Francine Muel-Dreyfus dans "Travail, genre et sociétés "2013/1 (n° 29), pages 234 à 236 , résume excellemment les enjeux de ce livre :
"Michelle Perrot nous précise que le nom de Lucie Baud était apparu pour la première fois dans la somme pionnière de Madeleine Guilbert Les femmes et l’organisation syndicale avant 1914, Editions du cnrs, 1966, pp. 119, 306. : elle fut déléguée au sixième Congrès fédéral du textile tenu à Reims en 1904 en tant que secrétaire du syndicat des ouvriers et ouvrières en soierie de Vizille. Mise à part la Fédération des tabacs, la présence de femmes déléguées est très faible dans les congrès syndicaux avant 1914 et, généralement, elles résident dans la ville où ils se déroulent. Lucie Baud fait donc figure d’exception, venue de si loin pour y prendre la parole, d’autant plus que sa contribution sur le déroulement et les acquis de la grève fera plus tard l’objet d’une publication dans la presse ouvrière nationale où les écrits féminins sont rarissimes.
En 1978, dans un numéro du Mouvement social consacré aux « Travaux de femmes dans la France du xixe siècle », Michelle Perrot avait réédité le témoignage écrit de Lucie Baud en centrant sa brève présentation sur les conditions des luttes et en s’interrogeant : « Ce texte de 1908 est la dernière trace que l’on ait d’elle. On aimerait savoir ce qu’elle est devenue ».
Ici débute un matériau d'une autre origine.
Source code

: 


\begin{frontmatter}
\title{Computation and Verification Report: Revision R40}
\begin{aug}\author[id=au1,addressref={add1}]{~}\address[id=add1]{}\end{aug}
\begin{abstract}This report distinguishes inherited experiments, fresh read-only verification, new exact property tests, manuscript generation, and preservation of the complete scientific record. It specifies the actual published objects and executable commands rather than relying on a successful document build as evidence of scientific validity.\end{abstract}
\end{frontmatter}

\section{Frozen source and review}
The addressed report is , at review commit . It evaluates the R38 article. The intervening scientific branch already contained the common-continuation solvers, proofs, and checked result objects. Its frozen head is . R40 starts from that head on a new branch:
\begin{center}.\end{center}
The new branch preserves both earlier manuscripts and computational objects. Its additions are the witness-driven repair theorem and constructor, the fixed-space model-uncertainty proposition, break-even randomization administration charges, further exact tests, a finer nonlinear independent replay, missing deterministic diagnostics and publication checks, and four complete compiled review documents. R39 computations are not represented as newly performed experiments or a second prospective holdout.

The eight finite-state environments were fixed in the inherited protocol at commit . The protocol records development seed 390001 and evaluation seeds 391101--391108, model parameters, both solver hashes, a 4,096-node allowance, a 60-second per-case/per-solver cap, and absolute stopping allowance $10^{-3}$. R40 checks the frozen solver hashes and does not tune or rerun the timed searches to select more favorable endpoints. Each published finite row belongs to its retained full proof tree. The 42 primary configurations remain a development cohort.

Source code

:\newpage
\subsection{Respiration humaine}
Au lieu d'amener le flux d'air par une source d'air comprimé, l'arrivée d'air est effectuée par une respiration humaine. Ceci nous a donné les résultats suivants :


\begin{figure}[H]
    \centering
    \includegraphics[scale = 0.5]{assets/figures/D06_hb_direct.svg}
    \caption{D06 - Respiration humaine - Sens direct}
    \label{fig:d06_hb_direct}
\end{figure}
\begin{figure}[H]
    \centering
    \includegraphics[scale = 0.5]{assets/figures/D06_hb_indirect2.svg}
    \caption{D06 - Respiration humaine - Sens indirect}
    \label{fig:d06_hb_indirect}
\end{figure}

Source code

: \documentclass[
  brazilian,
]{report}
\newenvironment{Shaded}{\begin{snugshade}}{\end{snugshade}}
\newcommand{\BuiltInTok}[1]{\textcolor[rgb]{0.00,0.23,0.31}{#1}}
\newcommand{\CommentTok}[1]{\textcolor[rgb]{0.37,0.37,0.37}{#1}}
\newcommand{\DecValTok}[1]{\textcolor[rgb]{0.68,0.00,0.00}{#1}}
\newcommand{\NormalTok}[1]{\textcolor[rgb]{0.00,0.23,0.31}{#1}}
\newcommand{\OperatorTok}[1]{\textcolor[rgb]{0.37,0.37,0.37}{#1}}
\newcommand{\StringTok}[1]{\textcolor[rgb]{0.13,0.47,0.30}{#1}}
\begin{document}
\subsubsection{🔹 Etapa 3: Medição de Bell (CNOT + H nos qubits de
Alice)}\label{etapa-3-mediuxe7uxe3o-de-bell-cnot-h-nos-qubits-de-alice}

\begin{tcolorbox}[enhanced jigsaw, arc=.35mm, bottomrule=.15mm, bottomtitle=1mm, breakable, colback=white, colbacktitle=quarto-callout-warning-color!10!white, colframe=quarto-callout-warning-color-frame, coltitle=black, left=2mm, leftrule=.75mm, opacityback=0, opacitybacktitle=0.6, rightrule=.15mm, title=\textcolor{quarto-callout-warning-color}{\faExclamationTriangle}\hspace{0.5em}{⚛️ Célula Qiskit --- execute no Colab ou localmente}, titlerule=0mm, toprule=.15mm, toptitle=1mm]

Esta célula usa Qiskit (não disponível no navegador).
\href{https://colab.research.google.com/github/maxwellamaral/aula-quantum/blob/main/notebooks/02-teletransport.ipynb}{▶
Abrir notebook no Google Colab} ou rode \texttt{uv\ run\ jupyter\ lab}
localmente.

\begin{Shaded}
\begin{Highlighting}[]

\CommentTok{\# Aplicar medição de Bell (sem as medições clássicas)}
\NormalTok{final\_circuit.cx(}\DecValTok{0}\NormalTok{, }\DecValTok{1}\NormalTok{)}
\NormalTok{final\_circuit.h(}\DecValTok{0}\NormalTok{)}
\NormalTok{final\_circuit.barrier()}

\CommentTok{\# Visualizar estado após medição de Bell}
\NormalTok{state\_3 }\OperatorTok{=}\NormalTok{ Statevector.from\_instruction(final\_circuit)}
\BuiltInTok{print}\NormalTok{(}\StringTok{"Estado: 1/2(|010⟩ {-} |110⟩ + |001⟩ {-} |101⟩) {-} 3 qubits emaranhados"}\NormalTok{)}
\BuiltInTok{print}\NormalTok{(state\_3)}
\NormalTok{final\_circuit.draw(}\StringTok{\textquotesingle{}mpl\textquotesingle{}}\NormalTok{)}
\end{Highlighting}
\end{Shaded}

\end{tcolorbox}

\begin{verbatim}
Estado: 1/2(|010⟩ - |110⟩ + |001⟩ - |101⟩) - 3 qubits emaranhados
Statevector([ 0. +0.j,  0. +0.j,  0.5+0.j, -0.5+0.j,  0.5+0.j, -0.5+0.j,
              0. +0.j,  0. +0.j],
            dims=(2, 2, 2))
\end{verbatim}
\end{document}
(...)L’historienne des luttes ouvrières et féminines nous entraîne dans une enquête de terrain très singulière, guidée par un historien local, instituteur à la retraite, familier des archives de l’Isère, Gérard Mingat, qui avait connu Lucie Baud par Le Mouvement social et a reconstitué sa généalogie, retrouvé ses descendants et quelques photos, animé par son indignation devant l’oubli d’une des premières syndicalistes françaises (Gérard Mingat, « Lucie Baud (1870-1913). Une ouvrière en soierie du pays vizillois », La revue des Amis de l’histoire du pays vizillois, 2006, pp. 35-54.). Le cheminement conjoint de ces deux historiens, leurs échanges et leurs marches dans les villages et les bourgs du Dauphiné n’est pas le moindre charme de ce livre.
Sur leurs pas, nous nous heurtons à l’absence de traces, à la disparition des bâtiments, maison, usines, hospice, aux transformations profondes du paysage. Comment parler de Lucie, faire revivre son histoire ?"
(...)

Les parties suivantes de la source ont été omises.